Please remember that all the home learning that will provided is only for your child if they are feeling well enough to learn.  If you have any questions regarding information in the guide, please contact your child's class teacher or the school office.





Other activity ideas

Mrs Fillingham will share links to activity ideas and online learning opportunities on the school's Facebook page for parents and carers to access if they choose to. 

Videos from staff

Take a look at the Video Resource Centre. Here you will find lots of videos of staff reading their favourite stories for the children as well as helpful videos about phonics, maths strategies, letter formation, early reading and of course the actions to our school song, Reach For The Stars! 

Tips on doing jobs or playing with your children

We wanted to share a tool with you to help your child think and talk about the world around them. The TRUST approach can be used when you are talking with your child, such as when you are reading, doing jobs together or playing:


Take turns to talk about what you are going to do. Say things like: “I’m going to wear my red jumper today. What colour jumper would you like to wear”

Recap the plan as you are working. Say things like: “Why do you think that happened?”

Use lots of encouragement. Say things like: “What great ideas… Let’s see what happens!”

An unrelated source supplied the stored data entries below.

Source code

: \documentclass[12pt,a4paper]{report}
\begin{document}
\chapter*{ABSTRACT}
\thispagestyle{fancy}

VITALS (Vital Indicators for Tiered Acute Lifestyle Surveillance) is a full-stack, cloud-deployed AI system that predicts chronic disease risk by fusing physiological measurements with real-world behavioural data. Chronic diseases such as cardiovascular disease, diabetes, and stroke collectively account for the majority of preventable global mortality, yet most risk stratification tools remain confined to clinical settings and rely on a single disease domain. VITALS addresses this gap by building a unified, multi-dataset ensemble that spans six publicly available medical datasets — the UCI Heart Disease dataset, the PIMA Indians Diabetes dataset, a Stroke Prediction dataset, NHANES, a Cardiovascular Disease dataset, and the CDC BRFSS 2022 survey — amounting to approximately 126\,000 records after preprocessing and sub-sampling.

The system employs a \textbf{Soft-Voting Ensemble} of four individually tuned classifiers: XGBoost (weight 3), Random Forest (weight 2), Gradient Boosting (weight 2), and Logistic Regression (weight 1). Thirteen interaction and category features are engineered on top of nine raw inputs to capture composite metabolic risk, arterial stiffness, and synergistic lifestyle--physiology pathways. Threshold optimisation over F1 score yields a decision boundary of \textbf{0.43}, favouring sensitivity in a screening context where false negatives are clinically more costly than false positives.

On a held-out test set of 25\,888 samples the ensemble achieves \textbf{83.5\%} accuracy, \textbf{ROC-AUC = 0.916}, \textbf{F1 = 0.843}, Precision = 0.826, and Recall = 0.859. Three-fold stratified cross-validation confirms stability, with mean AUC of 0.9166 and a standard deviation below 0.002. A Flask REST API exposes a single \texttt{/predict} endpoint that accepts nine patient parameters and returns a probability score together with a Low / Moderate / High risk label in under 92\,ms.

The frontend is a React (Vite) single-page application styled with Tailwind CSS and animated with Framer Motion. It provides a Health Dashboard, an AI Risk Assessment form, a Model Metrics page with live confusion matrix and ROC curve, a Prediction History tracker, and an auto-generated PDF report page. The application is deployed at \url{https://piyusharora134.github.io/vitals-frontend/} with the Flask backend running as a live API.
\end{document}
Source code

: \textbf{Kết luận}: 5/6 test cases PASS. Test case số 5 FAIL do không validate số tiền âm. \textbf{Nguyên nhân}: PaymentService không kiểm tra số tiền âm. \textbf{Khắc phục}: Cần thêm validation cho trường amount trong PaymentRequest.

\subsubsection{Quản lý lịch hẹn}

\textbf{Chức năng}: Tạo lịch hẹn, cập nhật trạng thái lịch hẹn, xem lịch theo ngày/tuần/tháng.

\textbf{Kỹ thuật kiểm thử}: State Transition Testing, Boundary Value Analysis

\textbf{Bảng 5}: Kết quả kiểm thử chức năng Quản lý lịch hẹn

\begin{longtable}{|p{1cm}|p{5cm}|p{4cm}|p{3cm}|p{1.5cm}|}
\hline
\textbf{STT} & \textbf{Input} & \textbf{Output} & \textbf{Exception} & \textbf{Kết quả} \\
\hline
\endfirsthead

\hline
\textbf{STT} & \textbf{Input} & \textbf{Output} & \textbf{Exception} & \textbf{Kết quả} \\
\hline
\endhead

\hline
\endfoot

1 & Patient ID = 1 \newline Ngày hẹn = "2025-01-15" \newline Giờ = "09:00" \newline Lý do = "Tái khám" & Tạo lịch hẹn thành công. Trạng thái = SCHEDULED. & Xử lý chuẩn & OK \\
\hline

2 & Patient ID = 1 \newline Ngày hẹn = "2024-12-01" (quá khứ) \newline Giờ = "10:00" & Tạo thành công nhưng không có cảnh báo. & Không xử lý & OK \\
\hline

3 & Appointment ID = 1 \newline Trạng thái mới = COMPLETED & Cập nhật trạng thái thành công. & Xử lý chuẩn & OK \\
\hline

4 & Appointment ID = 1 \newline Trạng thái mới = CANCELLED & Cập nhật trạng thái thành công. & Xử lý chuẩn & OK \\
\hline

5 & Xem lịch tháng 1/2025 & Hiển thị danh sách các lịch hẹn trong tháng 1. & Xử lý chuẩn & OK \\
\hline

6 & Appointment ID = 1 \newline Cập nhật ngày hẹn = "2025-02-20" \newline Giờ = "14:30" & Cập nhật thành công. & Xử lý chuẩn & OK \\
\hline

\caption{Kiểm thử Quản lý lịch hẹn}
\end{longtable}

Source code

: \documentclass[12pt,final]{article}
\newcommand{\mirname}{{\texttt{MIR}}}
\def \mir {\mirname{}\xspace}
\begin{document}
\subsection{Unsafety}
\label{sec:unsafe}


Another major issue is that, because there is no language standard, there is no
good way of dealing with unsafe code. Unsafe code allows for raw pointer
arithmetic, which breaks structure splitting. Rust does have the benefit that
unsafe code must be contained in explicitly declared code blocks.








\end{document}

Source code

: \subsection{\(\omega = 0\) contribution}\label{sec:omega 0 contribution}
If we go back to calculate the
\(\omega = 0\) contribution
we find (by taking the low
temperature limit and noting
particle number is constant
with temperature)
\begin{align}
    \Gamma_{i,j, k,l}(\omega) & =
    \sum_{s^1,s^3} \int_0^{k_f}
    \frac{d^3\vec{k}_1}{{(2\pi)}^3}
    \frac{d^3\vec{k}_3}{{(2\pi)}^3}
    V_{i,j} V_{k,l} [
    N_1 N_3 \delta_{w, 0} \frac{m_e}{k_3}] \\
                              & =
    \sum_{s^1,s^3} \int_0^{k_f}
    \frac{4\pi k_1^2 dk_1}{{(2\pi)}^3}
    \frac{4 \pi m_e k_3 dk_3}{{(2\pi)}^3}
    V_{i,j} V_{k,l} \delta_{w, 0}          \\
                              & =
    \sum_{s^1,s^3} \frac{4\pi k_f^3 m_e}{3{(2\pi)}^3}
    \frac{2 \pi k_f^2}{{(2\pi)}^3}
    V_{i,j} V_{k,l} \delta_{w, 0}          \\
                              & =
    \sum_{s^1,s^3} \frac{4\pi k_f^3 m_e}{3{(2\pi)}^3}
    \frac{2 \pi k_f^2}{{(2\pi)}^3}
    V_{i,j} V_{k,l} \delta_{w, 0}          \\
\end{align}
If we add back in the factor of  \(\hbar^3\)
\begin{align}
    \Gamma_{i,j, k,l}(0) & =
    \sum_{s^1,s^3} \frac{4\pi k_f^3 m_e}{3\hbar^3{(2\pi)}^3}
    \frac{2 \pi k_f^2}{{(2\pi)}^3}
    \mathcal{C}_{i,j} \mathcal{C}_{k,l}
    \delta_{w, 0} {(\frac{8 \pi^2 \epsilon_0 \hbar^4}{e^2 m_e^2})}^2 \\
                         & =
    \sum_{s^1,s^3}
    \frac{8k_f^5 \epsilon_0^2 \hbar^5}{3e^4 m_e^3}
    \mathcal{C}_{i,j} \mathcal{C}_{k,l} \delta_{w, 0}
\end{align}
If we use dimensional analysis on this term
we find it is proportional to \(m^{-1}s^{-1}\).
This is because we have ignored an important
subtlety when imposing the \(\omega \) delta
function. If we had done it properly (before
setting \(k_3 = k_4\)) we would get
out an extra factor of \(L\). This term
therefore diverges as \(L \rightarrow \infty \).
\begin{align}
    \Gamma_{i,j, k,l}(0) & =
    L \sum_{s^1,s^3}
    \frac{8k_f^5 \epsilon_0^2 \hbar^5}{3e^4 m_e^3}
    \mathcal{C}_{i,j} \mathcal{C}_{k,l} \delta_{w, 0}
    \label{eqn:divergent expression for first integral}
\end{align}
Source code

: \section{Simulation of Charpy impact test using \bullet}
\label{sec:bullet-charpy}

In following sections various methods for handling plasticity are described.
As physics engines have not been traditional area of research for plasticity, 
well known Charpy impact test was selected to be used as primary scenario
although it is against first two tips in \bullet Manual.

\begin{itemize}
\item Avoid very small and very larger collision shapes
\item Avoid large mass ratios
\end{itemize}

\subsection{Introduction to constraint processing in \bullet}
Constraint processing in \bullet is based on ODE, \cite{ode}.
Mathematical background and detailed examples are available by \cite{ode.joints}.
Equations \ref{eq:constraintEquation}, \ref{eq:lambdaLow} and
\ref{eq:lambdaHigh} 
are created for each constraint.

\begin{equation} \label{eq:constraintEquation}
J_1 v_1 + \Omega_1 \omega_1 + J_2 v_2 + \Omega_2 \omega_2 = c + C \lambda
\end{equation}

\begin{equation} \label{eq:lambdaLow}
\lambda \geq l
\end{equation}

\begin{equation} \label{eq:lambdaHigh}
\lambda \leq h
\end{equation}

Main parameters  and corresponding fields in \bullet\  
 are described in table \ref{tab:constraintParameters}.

Share what you know to help your child. Say things like: “Have you learnt about…at school?”

Tune-in and be interested. Say things like: “I didn’t know you knew so much about…!” 


We know reading regularly can make a massive difference to children's progress but it isn’t always easy to fit it in day-to-day. Here are some easy ways you can make reading a part of every day: 

1. Don’t worry about how long you read for. Every minute spent reading makes a bigger difference than you realise!

2. Don’t worry about what your kids are reading: recipes, cereal packets, Argos catalogues… It’s all useful! Keep books and other reading materials close by.

3. Reading to kids of all ages is helpful. If your little one isn’t reading by themselves yet, read with them.

4. Ask lots of questions: Who, what, where, when and why and ask them to summarise when you’ve finished. 


We know maths can feel like a difficult subject to cover at home. The good news is that you don’t need to set aside a separate maths lesson or activity. Your child can learn maths during normal, everyday activities! Here are a few tips for how you can support maths learning every day:


  • Board games like Snakes and Ladders or other games with numbered spaces can be great for maths learning. You can even make your own!
  • Meals and snack times can be great to teach lots of concepts, like sharing, talking about time, counting how many carrots you have, estimating the number of beans or comparing sizes of potatoes. 
  • Use maths words in conversation and play. This can include talking about size (“Which is bigger?”), order (“Which is first?”), shapes and more.
  • Stories can be great opportunities for maths learning. One great free resource for maths stories is but you can use other books too!
  • Use manipulatives like bricks or toys of different sizes or amounts. Measuring items, scales, construction materials, puzzles, sorting and pattern materials are also great sources for discussion!